TASK STATEMENT:
Your output should consist of the data, copied exactly.

MATERIAL SHOWN:

※ ※ ※

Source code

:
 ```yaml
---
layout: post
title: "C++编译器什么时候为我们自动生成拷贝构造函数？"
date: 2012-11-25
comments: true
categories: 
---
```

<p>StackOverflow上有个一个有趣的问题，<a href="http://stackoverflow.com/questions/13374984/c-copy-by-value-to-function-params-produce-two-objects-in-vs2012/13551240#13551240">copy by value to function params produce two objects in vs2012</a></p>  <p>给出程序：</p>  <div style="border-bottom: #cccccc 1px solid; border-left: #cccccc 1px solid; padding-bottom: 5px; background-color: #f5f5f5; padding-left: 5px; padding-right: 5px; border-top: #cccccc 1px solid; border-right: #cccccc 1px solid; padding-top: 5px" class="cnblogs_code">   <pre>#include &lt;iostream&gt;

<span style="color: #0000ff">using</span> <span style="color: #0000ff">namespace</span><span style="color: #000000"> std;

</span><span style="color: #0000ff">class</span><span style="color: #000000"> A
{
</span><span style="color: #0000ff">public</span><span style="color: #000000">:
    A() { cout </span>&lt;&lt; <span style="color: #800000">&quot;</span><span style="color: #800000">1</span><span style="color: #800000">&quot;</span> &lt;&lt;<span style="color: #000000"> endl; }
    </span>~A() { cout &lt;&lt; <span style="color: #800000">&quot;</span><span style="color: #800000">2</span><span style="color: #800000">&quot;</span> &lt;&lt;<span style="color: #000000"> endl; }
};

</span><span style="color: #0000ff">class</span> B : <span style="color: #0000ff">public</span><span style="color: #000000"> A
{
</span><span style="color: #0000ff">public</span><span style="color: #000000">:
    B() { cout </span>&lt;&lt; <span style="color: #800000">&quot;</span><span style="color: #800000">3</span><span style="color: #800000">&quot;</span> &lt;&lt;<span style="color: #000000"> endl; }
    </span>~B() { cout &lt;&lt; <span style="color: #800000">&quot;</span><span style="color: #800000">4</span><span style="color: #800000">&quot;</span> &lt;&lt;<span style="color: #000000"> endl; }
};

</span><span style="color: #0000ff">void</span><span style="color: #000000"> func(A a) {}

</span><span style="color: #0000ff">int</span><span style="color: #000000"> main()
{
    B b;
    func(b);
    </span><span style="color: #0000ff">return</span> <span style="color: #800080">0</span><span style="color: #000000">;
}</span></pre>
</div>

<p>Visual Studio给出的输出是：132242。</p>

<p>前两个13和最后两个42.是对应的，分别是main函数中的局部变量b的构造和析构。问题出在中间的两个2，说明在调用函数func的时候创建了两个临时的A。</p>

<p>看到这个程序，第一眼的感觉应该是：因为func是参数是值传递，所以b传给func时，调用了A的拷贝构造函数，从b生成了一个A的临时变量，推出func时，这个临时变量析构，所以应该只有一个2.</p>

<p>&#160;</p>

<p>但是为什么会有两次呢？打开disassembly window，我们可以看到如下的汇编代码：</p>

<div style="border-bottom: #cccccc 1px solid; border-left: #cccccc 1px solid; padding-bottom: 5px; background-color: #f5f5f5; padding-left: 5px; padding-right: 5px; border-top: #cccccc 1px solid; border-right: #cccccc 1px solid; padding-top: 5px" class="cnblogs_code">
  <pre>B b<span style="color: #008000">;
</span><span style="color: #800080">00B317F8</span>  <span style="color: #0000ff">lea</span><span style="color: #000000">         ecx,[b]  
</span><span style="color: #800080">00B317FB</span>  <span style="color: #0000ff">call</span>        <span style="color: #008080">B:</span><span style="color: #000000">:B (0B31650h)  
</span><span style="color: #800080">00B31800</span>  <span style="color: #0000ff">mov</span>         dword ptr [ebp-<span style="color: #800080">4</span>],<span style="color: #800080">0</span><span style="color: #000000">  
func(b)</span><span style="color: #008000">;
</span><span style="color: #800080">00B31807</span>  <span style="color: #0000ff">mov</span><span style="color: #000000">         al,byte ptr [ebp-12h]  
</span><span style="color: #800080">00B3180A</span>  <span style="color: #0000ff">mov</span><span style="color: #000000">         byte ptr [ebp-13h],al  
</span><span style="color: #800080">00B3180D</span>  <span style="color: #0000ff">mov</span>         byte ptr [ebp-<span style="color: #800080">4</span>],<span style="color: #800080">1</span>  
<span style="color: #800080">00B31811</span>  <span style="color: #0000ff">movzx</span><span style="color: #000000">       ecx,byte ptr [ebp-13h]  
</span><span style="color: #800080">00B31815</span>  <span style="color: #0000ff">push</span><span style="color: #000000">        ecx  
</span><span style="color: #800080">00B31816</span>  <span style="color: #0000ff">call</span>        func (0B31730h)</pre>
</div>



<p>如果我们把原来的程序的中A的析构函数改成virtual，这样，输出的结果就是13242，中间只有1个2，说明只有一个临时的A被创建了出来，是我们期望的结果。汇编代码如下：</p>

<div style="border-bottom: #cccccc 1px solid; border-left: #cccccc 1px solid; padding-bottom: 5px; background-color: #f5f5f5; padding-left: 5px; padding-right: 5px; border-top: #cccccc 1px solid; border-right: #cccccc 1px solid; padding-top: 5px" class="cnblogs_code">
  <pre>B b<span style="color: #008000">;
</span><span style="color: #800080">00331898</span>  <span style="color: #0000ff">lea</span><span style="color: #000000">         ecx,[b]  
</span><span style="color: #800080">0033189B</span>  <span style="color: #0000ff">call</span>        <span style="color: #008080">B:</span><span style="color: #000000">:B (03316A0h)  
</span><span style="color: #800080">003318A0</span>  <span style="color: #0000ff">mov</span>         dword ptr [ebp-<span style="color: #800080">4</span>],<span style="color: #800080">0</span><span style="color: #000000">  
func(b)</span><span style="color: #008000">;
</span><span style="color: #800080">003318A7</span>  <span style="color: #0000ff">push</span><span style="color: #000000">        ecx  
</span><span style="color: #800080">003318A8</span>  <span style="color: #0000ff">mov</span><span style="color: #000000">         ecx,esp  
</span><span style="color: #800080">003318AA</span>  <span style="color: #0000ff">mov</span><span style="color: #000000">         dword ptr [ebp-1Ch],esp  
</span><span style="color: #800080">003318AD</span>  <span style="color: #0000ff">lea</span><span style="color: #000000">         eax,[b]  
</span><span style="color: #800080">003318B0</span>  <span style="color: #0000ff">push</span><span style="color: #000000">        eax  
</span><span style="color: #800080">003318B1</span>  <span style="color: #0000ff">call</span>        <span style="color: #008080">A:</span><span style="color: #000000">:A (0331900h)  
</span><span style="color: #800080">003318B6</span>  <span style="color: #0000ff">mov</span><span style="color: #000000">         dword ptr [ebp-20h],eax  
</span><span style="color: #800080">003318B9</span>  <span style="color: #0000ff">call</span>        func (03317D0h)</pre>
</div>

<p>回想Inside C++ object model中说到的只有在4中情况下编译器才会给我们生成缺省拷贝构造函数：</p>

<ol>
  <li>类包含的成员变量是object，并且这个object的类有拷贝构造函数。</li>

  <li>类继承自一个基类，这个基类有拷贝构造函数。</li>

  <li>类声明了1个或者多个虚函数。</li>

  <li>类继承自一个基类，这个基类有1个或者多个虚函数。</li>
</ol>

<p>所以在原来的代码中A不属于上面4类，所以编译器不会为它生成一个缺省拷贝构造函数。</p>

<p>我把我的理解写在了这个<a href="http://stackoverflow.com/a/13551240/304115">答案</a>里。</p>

※ ※ ※

RESULT:
Source code

:
 ```yaml
---
layout: post
title: "C++编译器什么时候为我们自动生成拷贝构造函数？"
date: 2012-11-25
comments: true
categories: 
---
```

<p>StackOverflow上有个一个有趣的问题，<a href="http://stackoverflow.com/questions/13374984/c-copy-by-value-to-function-params-produce-two-objects-in-vs2012/13551240#13551240">copy by value to function params produce two objects in vs2012</a></p>  <p>给出程序：</p>  <div style="border-bottom: #cccccc 1px solid; border-left: #cccccc 1px solid; padding-bottom: 5px; background-color: #f5f5f5; padding-left: 5px; padding-right: 5px; border-top: #cccccc 1px solid; border-right: #cccccc 1px solid; padding-top: 5px" class="cnblogs_code">   <pre>#include &lt;iostream&gt;

<span style="color: #0000ff">using</span> <span style="color: #0000ff">namespace</span><span style="color: #000000"> std;

</span><span style="color: #0000ff">class</span><span style="color: #000000"> A
{
</span><span style="color: #0000ff">public</span><span style="color: #000000">:
    A() { cout </span>&lt;&lt; <span style="color: #800000">&quot;</span><span style="color: #800000">1</span><span style="color: #800000">&quot;</span> &lt;&lt;<span style="color: #000000"> endl; }
    </span>~A() { cout &lt;&lt; <span style="color: #800000">&quot;</span><span style="color: #800000">2</span><span style="color: #800000">&quot;</span> &lt;&lt;<span style="color: #000000"> endl; }
};

</span><span style="color: #0000ff">class</span> B : <span style="color: #0000ff">public</span><span style="color: #000000"> A
{
</span><span style="color: #0000ff">public</span><span style="color: #000000">:
    B() { cout </span>&lt;&lt; <span style="color: #800000">&quot;</span><span style="color: #800000">3</span><span style="color: #800000">&quot;</span> &lt;&lt;<span style="color: #000000"> endl; }
    </span>~B() { cout &lt;&lt; <span style="color: #800000">&quot;</span><span style="color: #800000">4</span><span style="color: #800000">&quot;</span> &lt;&lt;<span style="color: #000000"> endl; }
};

</span><span style="color: #0000ff">void</span><span style="color: #000000"> func(A a) {}

</span><span style="color: #0000ff">int</span><span style="color: #000000"> main()
{
    B b;
    func(b);
    </span><span style="color: #0000ff">return</span> <span style="color: #800080">0</span><span style="color: #000000">;
}</span></pre>
</div>

<p>Visual Studio给出的输出是：132242。</p>

<p>前两个13和最后两个42.是对应的，分别是main函数中的局部变量b的构造和析构。问题出在中间的两个2，说明在调用函数func的时候创建了两个临时的A。</p>

<p>看到这个程序，第一眼的感觉应该是：因为func是参数是值传递，所以b传给func时，调用了A的拷贝构造函数，从b生成了一个A的临时变量，推出func时，这个临时变量析构，所以应该只有一个2.</p>

<p>&#160;</p>

<p>但是为什么会有两次呢？打开disassembly window，我们可以看到如下的汇编代码：</p>

<div style="border-bottom: #cccccc 1px solid; border-left: #cccccc 1px solid; padding-bottom: 5px; background-color: #f5f5f5; padding-left: 5px; padding-right: 5px; border-top: #cccccc 1px solid; border-right: #cccccc 1px solid; padding-top: 5px" class="cnblogs_code">
  <pre>B b<span style="color: #008000">;
</span><span style="color: #800080">00B317F8</span>  <span style="color: #0000ff">lea</span><span style="color: #000000">         ecx,[b]  
</span><span style="color: #800080">00B317FB</span>  <span style="color: #0000ff">call</span>        <span style="color: #008080">B:</span><span style="color: #000000">:B (0B31650h)  
</span><span style="color: #800080">00B31800</span>  <span style="color: #0000ff">mov</span>         dword ptr [ebp-<span style="color: #800080">4</span>],<span style="color: #800080">0</span><span style="color: #000000">  
func(b)</span><span style="color: #008000">;
</span><span style="color: #800080">00B31807</span>  <span style="color: #0000ff">mov</span><span style="color: #000000">         al,byte ptr [ebp-12h]  
</span><span style="color: #800080">00B3180A</span>  <span style="color: #0000ff">mov</span><span style="color: #000000">         byte ptr [ebp-13h],al  
</span><span style="color: #800080">00B3180D</span>  <span style="color: #0000ff">mov</span>         byte ptr [ebp-<span style="color: #800080">4</span>],<span style="color: #800080">1</span>  
<span style="color: #800080">00B31811</span>  <span style="color: #0000ff">movzx</span><span style="color: #000000">       ecx,byte ptr [ebp-13h]  
</span><span style="color: #800080">00B31815</span>  <span style="color: #0000ff">push</span><span style="color: #000000">        ecx  
</span><span style="color: #800080">00B31816</span>  <span style="color: #0000ff">call</span>        func (0B31730h)</pre>
</div>



<p>如果我们把原来的程序的中A的析构函数改成virtual，这样，输出的结果就是13242，中间只有1个2，说明只有一个临时的A被创建了出来，是我们期望的结果。汇编代码如下：</p>

<div style="border-bottom: #cccccc 1px solid; border-left: #cccccc 1px solid; padding-bottom: 5px; background-color: #f5f5f5; padding-left: 5px; padding-right: 5px; border-top: #cccccc 1px solid; border-right: #cccccc 1px solid; padding-top: 5px" class="cnblogs_code">
  <pre>B b<span style="color: #008000">;
</span><span style="color: #800080">00331898</span>  <span style="color: #0000ff">lea</span><span style="color: #000000">         ecx,[b]  
</span><span style="color: #800080">0033189B</span>  <span style="color: #0000ff">call</span>        <span style="color: #008080">B:</span><span style="color: #000000">:B (03316A0h)  
</span><span style="color: #800080">003318A0</span>  <span style="color: #0000ff">mov</span>         dword ptr [ebp-<span style="color: #800080">4</span>],<span style="color: #800080">0</span><span style="color: #000000">  
func(b)</span><span style="color: #008000">;
</span><span style="color: #800080">003318A7</span>  <span style="color: #0000ff">push</span><span style="color: #000000">        ecx  
</span><span style="color: #800080">003318A8</span>  <span style="color: #0000ff">mov</span><span style="color: #000000">         ecx,esp  
</span><span style="color: #800080">003318AA</span>  <span style="color: #0000ff">mov</span><span style="color: #000000">         dword ptr [ebp-1Ch],esp  
</span><span style="color: #800080">003318AD</span>  <span style="color: #0000ff">lea</span><span style="color: #000000">         eax,[b]  
</span><span style="color: #800080">003318B0</span>  <span style="color: #0000ff">push</span><span style="color: #000000">        eax  
</span><span style="color: #800080">003318B1</span>  <span style="color: #0000ff">call</span>        <span style="color: #008080">A:</span><span style="color: #000000">:A (0331900h)  
</span><span style="color: #800080">003318B6</span>  <span style="color: #0000ff">mov</span><span style="color: #000000">         dword ptr [ebp-20h],eax  
</span><span style="color: #800080">003318B9</span>  <span style="color: #0000ff">call</span>        func (03317D0h)</pre>
</div>

<p>回想Inside C++ object model中说到的只有在4中情况下编译器才会给我们生成缺省拷贝构造函数：</p>

<ol>
  <li>类包含的成员变量是object，并且这个object的类有拷贝构造函数。</li>

  <li>类继承自一个基类，这个基类有拷贝构造函数。</li>

  <li>类声明了1个或者多个虚函数。</li>

  <li>类继承自一个基类，这个基类有1个或者多个虚函数。</li>
</ol>

<p>所以在原来的代码中A不属于上面4类，所以编译器不会为它生成一个缺省拷贝构造函数。</p>

<p>我把我的理解写在了这个<a href="http://stackoverflow.com/a/13551240/304115">答案</a>里。</p>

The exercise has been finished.